PROMPT: Scan the material below for "Varia", then return each line that contains it.

___ EXERCISE DATA

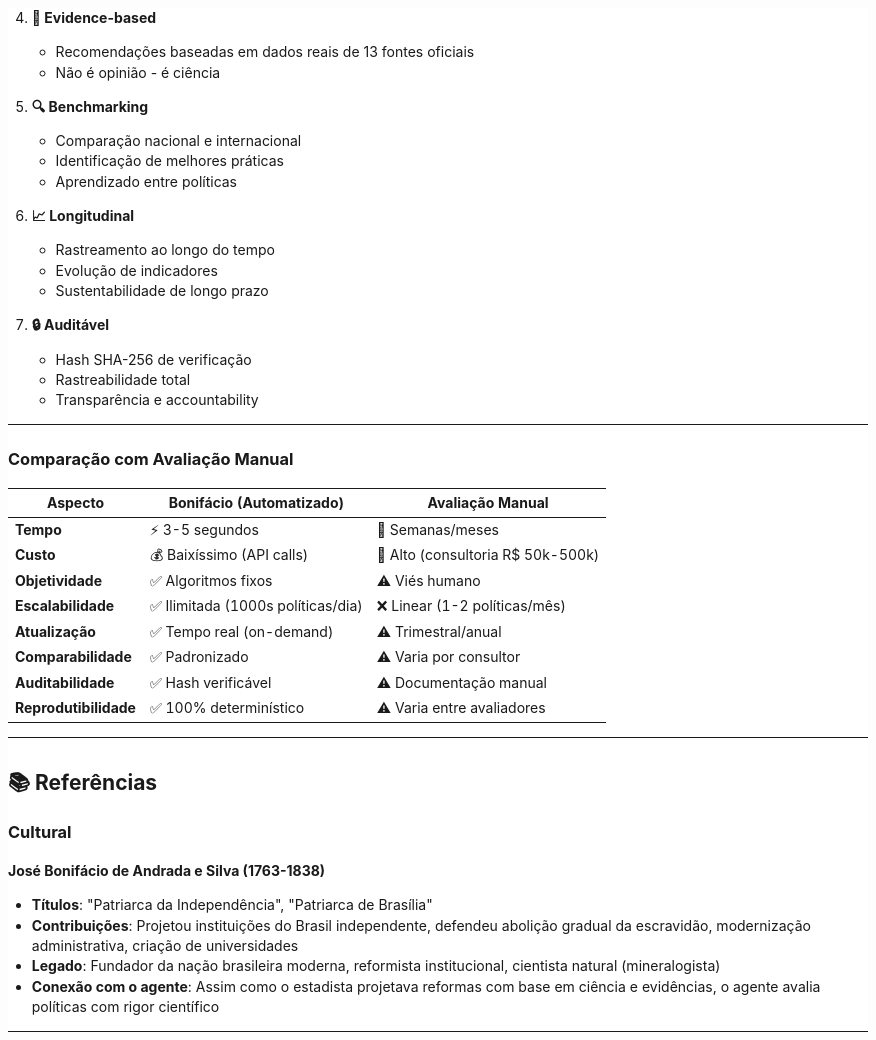 4. **🎯 Evidence-based**
   - Recomendações baseadas em dados reais de 13 fontes oficiais
   - Não é opinião - é ciência

5. **🔍 Benchmarking**
   - Comparação nacional e internacional
   - Identificação de melhores práticas
   - Aprendizado entre políticas

6. **📈 Longitudinal**
   - Rastreamento ao longo do tempo
   - Evolução de indicadores
   - Sustentabilidade de longo prazo

7. **🔒 Auditável**
   - Hash SHA-256 de verificação
   - Rastreabilidade total
   - Transparência e accountability

---

### Comparação com Avaliação Manual

| Aspecto | Bonifácio (Automatizado) | Avaliação Manual |
|---------|-------------------------|------------------|
| **Tempo** | ⚡ 3-5 segundos | 🐌 Semanas/meses |
| **Custo** | 💰 Baixíssimo (API calls) | 💸 Alto (consultoria R$ 50k-500k) |
| **Objetividade** | ✅ Algoritmos fixos | ⚠️ Viés humano |
| **Escalabilidade** | ✅ Ilimitada (1000s políticas/dia) | ❌ Linear (1-2 políticas/mês) |
| **Atualização** | ✅ Tempo real (on-demand) | ⚠️ Trimestral/anual |
| **Comparabilidade** | ✅ Padronizado | ⚠️ Varia por consultor |
| **Auditabilidade** | ✅ Hash verificável | ⚠️ Documentação manual |
| **Reprodutibilidade** | ✅ 100% determinístico | ⚠️ Varia entre avaliadores |

---

## 📚 Referências

### Cultural

**José Bonifácio de Andrada e Silva (1763-1838)**
- **Títulos**: "Patriarca da Independência", "Patriarca de Brasília"
- **Contribuições**: Projetou instituições do Brasil independente, defendeu abolição gradual da escravidão, modernização administrativa, criação de universidades
- **Legado**: Fundador da nação brasileira moderna, reformista institucional, cientista natural (mineralogista)
- **Conexão com o agente**: Assim como o estadista projetava reformas com base em ciência e evidências, o agente avalia políticas com rigor científico

---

______

ANSWER BOX:
| **Comparabilidade** | ✅ Padronizado | ⚠️ Varia por consultor |
| **Reprodutibilidade** | ✅ 100% determinístico | ⚠️ Varia entre avaliadores |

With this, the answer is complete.